Last Friday’s big news involved a series of headlines suggesting imminent Russian invasion of Ukraine.  This sent stocks and especially bond yields plunging to the lows of the week.  Markets flew a holding position overnight, but were ready to explore even lower lows without some sort of reassurance.  Early comments from Russia’s Foreign Minister offered enough reassurance to push yields 5-6bps higher so far this morning.  This suggests bonds are still fairly well tuned-in to geopolitical risks.  
This is more noticeable for longer-dated yields as opposed to Fed rate hike expectations.  Here’s how the past 3 business days have shaped up for 10s at home and abroad (US in yellow and EU 10yr relative movement in red):

Contrast that to Fed Funds Futures which never moved as much initially.

As far as rate hike expectations are concerned, Friday’s invasion-related headlines never even happened. 
Moving forward, the past few days of volatility have given us confirmation of several nearby technical levels.  2.06 was already on the radar, but 1.91 and 1.97 would be the two important rally targets (in the event bonds can find a reason to rally).

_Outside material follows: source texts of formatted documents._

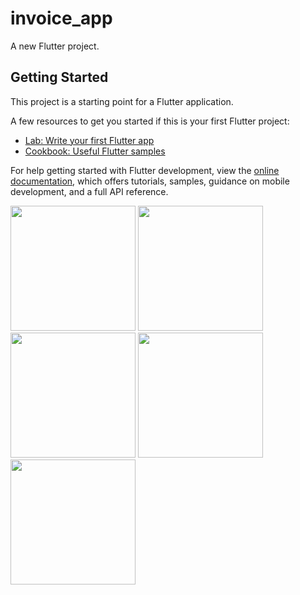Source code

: # invoice_app

A new Flutter project.

## Getting Started

This project is a starting point for a Flutter application.

A few resources to get you started if this is your first Flutter project:

- [Lab: Write your first Flutter app](https://docs.flutter.dev/get-started/codelab)
- [Cookbook: Useful Flutter samples](https://docs.flutter.dev/cookbook)

For help getting started with Flutter development, view the
[online documentation](https://docs.flutter.dev/), which offers tutorials,
samples, guidance on mobile development, and a full API reference.
<p>
  <img src="https://github.com/swetapatel0904/invoice_app/assets/153794312/a6ce5a3c-aa0d-4ea5-8c5c-2d71eb8207b0" height="200px" width="200px"/>
  <img src="https://github.com/swetapatel0904/invoice_app/assets/153794312/0bceacd4-eaaf-47ac-965a-3dacea1ac7c7" height="200px" width="200px"/>
    <img src="https://github.com/swetapatel0904/invoice_app/assets/153794312/e59cde01-e511-4d96-8d10-27f714f03a8d" height="200px" width="200px"/>
<img src="https://github.com/swetapatel0904/invoice_app/assets/153794312/62f36592-02bb-4ad9-9cdd-5cdcc7e57c35" height="200px" width="200px"/>
  <img src="https://github.com/swetapatel0904/invoice_app/assets/153794312/012ef5db-ab48-4088-afe2-db7ab2c37973" height="200px" width="200px"/>
</p>



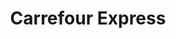 ---
title: "Carrefour Express"
url: /ciudad-autonoma-de-buenos-aires/carrefour-express-avenida-doctor-honorio-pueyrredon/
shop: Lebensmittel
---
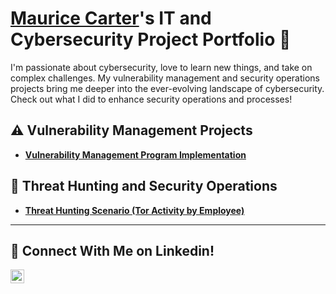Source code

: # <a href="https://www.linkedin.com/in/cmcarter38/">Maurice Carter</a>'s IT and Cybersecurity Project Portfolio 🔐

I'm passionate about cybersecurity, love to learn new things, and take on complex challenges. My vulnerability management and security operations projects bring me deeper into the ever-evolving landscape of cybersecurity. Check out what I did to enhance security operations and processes!


## ⚠️ Vulnerability Management Projects

- **[Vulnerability Management Program Implementation](https://github.com/mauricecarter1/vulnerability-management-program/tree/main)**


## 🚨 Threat Hunting and Security Operations

- **[Threat Hunting Scenario (Tor Activity by Employee)](https://github.com/mauricecarter1/threat-hunting-scenario-tor)**

<hr/>

## 🤳 Connect With Me on Linkedin!


[<img align="left" alt="___________ | LinkedIn" width="22px" src="https://cdn.jsdelivr.net/npm/simple-icons@v3/icons/linkedin.svg" />][linkedin]


[linkedin]: https://linkedin.com/in/cmcarter38

<!--
<img width="35" alt="image" src="https://github.com/user-attachments/assets/2f41c7cd-5ea8-4475-b451-a37161b6c3fb"> 
<img width="35" alt="image" src="https://github.com/user-attachments/assets/77649969-9910-4994-8b96-74a116cfb2a8">
-->
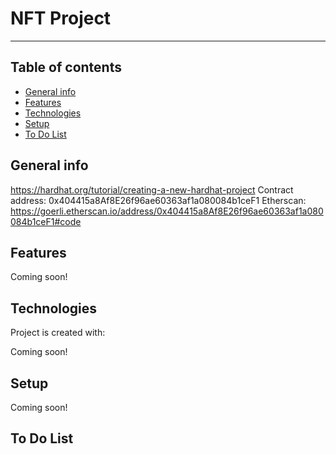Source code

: # NFT Project

---

## Table of contents

- [General info](#general-info)
- [Features](#features)
- [Technologies](#technologies)
- [Setup](#setup)
- [To Do List](#to-do-list)

## General info

https://hardhat.org/tutorial/creating-a-new-hardhat-project
Contract address: 0x404415a8Af8E26f96ae60363af1a080084b1ceF1
Etherscan: https://goerli.etherscan.io/address/0x404415a8Af8E26f96ae60363af1a080084b1ceF1#code

## Features

Coming soon!

## Technologies

Project is created with:

Coming soon!

## Setup

Coming soon!

## To Do List
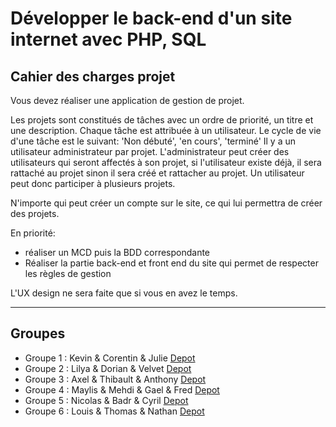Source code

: # Développer le back-end d'un site internet avec PHP, SQL

## Cahier des charges projet

Vous devez réaliser une application de gestion de projet.

Les projets sont constitués de tâches avec un ordre de priorité, un titre et une description.
Chaque tâche est attribuée à un utilisateur.
Le cycle de vie d'une tâche est le suivant: 'Non débuté', 'en cours', 'terminé'
Il y a un utilisateur administrateur par projet.
L'administrateur peut créer des utilisateurs qui seront affectés à son projet, si l'utilisateur existe déjà, il sera rattaché au projet sinon il sera créé et rattacher au projet.
Un utilisateur peut donc participer à plusieurs projets.

N'importe qui peut créer un compte sur le site, ce qui lui permettra de créer des projets.

En priorité:
- réaliser un MCD puis la BDD correspondante
- Réaliser la partie back-end et front end du site qui permet de respecter les règles de gestion

L'UX design ne sera faite que si vous en avez le temps.

---

## Groupes

 - Groupe 1 : Kevin & Corentin & Julie [Depot](https://github.com/Keir-oriyerdan/PHP_GestionProjet)
 - Groupe 2 : Lilya & Dorian & Velvet [Depot]()
 - Groupe 3 : Axel & Thibault & Anthony [Depot](https://github.com/Tontico/TODO-PHP_PROJECT)
 - Groupe 4 : Maylis & Mehdi & Gael & Fred [Depot]()
 - Groupe 5 : Nicolas & Badr & Cyril [Depot]()
 - Groupe 6 : Louis & Thomas & Nathan [Depot]()
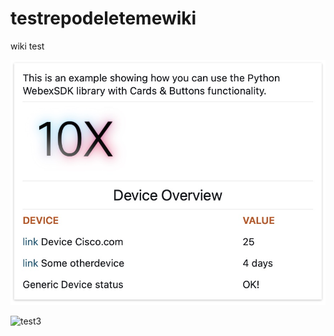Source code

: # testrepodeletemewiki
wiki test


![test2](https://github.com/DJF3/testrepodeletemewiki/blob/main/images/cards-example.jpg?raw=true)


![test3](https://github.com/Cpanchal1/Chatbot101-with-AWS-Lambda/raw/master/images/architecture.png)


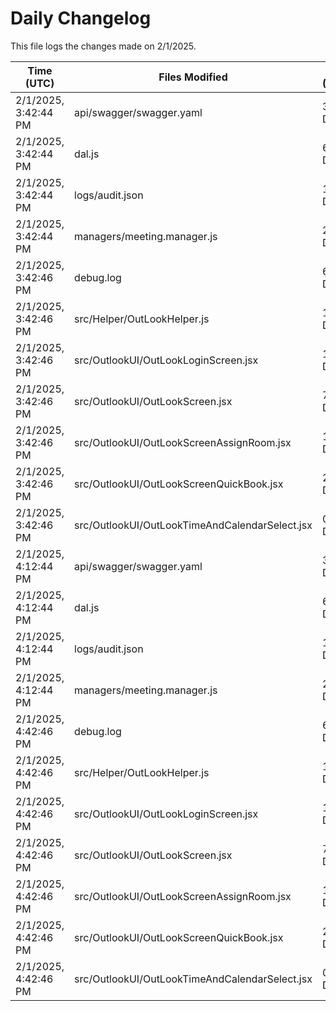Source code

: # Daily Changelog

This file logs the changes made on 2/1/2025.

| Time (UTC)             | Files Modified                    | Changes (Addition/Deletion) |
|------------------------|-----------------------------------|-----------------------------|
| 2/1/2025, 3:42:44 PM | api/swagger/swagger.yaml | 3 Additions & 3 Deletions |
| 2/1/2025, 3:42:44 PM | dal.js | 61 Additions & 2 Deletions |
| 2/1/2025, 3:42:44 PM | logs/audit.json | 10 Additions & 10 Deletions |
| 2/1/2025, 3:42:44 PM | managers/meeting.manager.js | 2 Additions & 0 Deletions |
| 2/1/2025, 3:42:46 PM | debug.log | 6 Additions & 0 Deletions|
| 2/1/2025, 3:42:46 PM | src/Helper/OutLookHelper.js | 16 Additions & 3 Deletions|
| 2/1/2025, 3:42:46 PM | src/OutlookUI/OutLookLoginScreen.jsx | 1 Additions & 1 Deletions|
| 2/1/2025, 3:42:46 PM | src/OutlookUI/OutLookScreen.jsx | 7 Additions & 3 Deletions|
| 2/1/2025, 3:42:46 PM | src/OutlookUI/OutLookScreenAssignRoom.jsx | 1 Additions & 1 Deletions|
| 2/1/2025, 3:42:46 PM | src/OutlookUI/OutLookScreenQuickBook.jsx | 23 Additions & 8 Deletions|
| 2/1/2025, 3:42:46 PM | src/OutlookUI/OutLookTimeAndCalendarSelect.jsx | 0 Additions & 0 Deletions|
| 2/1/2025, 4:12:44 PM | api/swagger/swagger.yaml | 3 Additions & 3 Deletions|
| 2/1/2025, 4:12:44 PM | dal.js | 61 Additions & 2 Deletions|
| 2/1/2025, 4:12:44 PM | logs/audit.json | 10 Additions & 10 Deletions|
| 2/1/2025, 4:12:44 PM | managers/meeting.manager.js | 2 Additions & 0 Deletions|
| 2/1/2025, 4:42:46 PM | debug.log | 6 Additions & 0 Deletions|
| 2/1/2025, 4:42:46 PM | src/Helper/OutLookHelper.js | 16 Additions & 3 Deletions|
| 2/1/2025, 4:42:46 PM | src/OutlookUI/OutLookLoginScreen.jsx | 1 Additions & 1 Deletions|
| 2/1/2025, 4:42:46 PM | src/OutlookUI/OutLookScreen.jsx | 7 Additions & 3 Deletions|
| 2/1/2025, 4:42:46 PM | src/OutlookUI/OutLookScreenAssignRoom.jsx | 1 Additions & 1 Deletions|
| 2/1/2025, 4:42:46 PM | src/OutlookUI/OutLookScreenQuickBook.jsx | 23 Additions & 8 Deletions|
| 2/1/2025, 4:42:46 PM | src/OutlookUI/OutLookTimeAndCalendarSelect.jsx | 0 Additions & 0 Deletions|
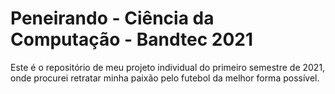 # Peneirando - Ciência da Computação - Bandtec 2021
Este é o repositório de meu projeto individual do primeiro semestre de 2021, onde procurei retratar minha paixão pelo futebol da melhor forma possível.

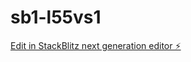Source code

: # sb1-l55vs1

[Edit in StackBlitz next generation editor ⚡️](https://stackblitz.com/~/github.com/UCARON/sb1-l55vs1)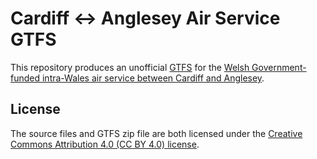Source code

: # Cardiff <-> Anglesey Air Service GTFS

This repository produces an unofficial [GTFS](https://en.wikipedia.org/wiki/General_Transit_Feed_Specification) for the [Welsh Government-funded intra-Wales air service between Cardiff and Anglesey](https://gov.wales/intra-wales-air-service).

## License

The source files and GTFS zip file are both licensed under the [Creative Commons  Attribution 4.0 (CC BY 4.0) license](https://creativecommons.org/licenses/by/4.0/).
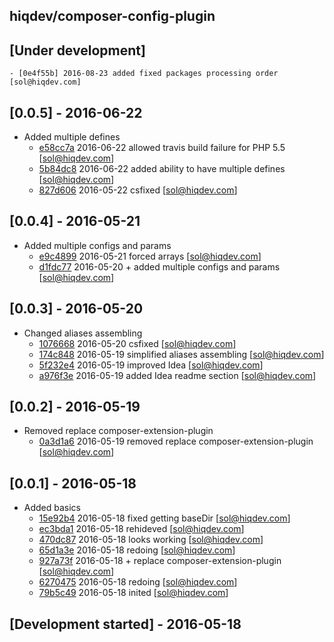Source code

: hiqdev/composer-config-plugin
-----------------------------

## [Under development]

    - [0e4f55b] 2016-08-23 added fixed packages processing order [sol@hiqdev.com]

## [0.0.5] - 2016-06-22

- Added multiple defines
    - [e58cc7a] 2016-06-22 allowed travis build failure for PHP 5.5 [sol@hiqdev.com]
    - [5b84dc8] 2016-06-22 added ability to have multiple defines [sol@hiqdev.com]
    - [827d606] 2016-05-22 csfixed [sol@hiqdev.com]

## [0.0.4] - 2016-05-21

- Added multiple configs and params
    - [e9c4899] 2016-05-21 forced arrays [sol@hiqdev.com]
    - [d1fdc77] 2016-05-20 + added multiple configs and params [sol@hiqdev.com]

## [0.0.3] - 2016-05-20

- Changed aliases assembling
    - [1076668] 2016-05-20 csfixed [sol@hiqdev.com]
    - [174c848] 2016-05-19 simplified aliases assembling [sol@hiqdev.com]
    - [5f232e4] 2016-05-19 improved Idea [sol@hiqdev.com]
    - [a976f3e] 2016-05-19 added Idea readme section [sol@hiqdev.com]

## [0.0.2] - 2016-05-19

- Removed replace composer-extension-plugin
    - [0a3d1a6] 2016-05-19 removed replace composer-extension-plugin [sol@hiqdev.com]

## [0.0.1] - 2016-05-18

- Added basics
    - [15e92b4] 2016-05-18 fixed getting baseDir [sol@hiqdev.com]
    - [ec3bda1] 2016-05-18 rehideved [sol@hiqdev.com]
    - [470dc87] 2016-05-18 looks working [sol@hiqdev.com]
    - [65d1a3e] 2016-05-18 redoing [sol@hiqdev.com]
    - [927a73f] 2016-05-18 + replace composer-extension-plugin [sol@hiqdev.com]
    - [6270475] 2016-05-18 redoing [sol@hiqdev.com]
    - [79b5c49] 2016-05-18 inited [sol@hiqdev.com]

## [Development started] - 2016-05-18

[e58cc7a]: https://github.com/hiqdev/composer-config-plugin/commit/e58cc7a
[5b84dc8]: https://github.com/hiqdev/composer-config-plugin/commit/5b84dc8
[827d606]: https://github.com/hiqdev/composer-config-plugin/commit/827d606
[e9c4899]: https://github.com/hiqdev/composer-config-plugin/commit/e9c4899
[d1fdc77]: https://github.com/hiqdev/composer-config-plugin/commit/d1fdc77
[1076668]: https://github.com/hiqdev/composer-config-plugin/commit/1076668
[174c848]: https://github.com/hiqdev/composer-config-plugin/commit/174c848
[5f232e4]: https://github.com/hiqdev/composer-config-plugin/commit/5f232e4
[a976f3e]: https://github.com/hiqdev/composer-config-plugin/commit/a976f3e
[0a3d1a6]: https://github.com/hiqdev/composer-config-plugin/commit/0a3d1a6
[15e92b4]: https://github.com/hiqdev/composer-config-plugin/commit/15e92b4
[ec3bda1]: https://github.com/hiqdev/composer-config-plugin/commit/ec3bda1
[470dc87]: https://github.com/hiqdev/composer-config-plugin/commit/470dc87
[65d1a3e]: https://github.com/hiqdev/composer-config-plugin/commit/65d1a3e
[927a73f]: https://github.com/hiqdev/composer-config-plugin/commit/927a73f
[6270475]: https://github.com/hiqdev/composer-config-plugin/commit/6270475
[79b5c49]: https://github.com/hiqdev/composer-config-plugin/commit/79b5c49
[0e4f55b]: https://github.com/hiqdev/composer-config-plugin/commit/0e4f55b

There is no significant data on tap today, but tomorrow brings the Producer Price Index.  This isn’t nearly as much of a market mover as CPI, but inflation sensitivity is high enough that it could have an impact whereas we typically wouldn’t even entertain the notion. 
Beyond that, if Russia invades Ukraine, expect some token reaction in the long end of the bond market.  Bond-friendly follow through would depend on the nature of US involvement and the overall scope of the conflict (anything like 2014’s mini-coup would be uneventful for markets).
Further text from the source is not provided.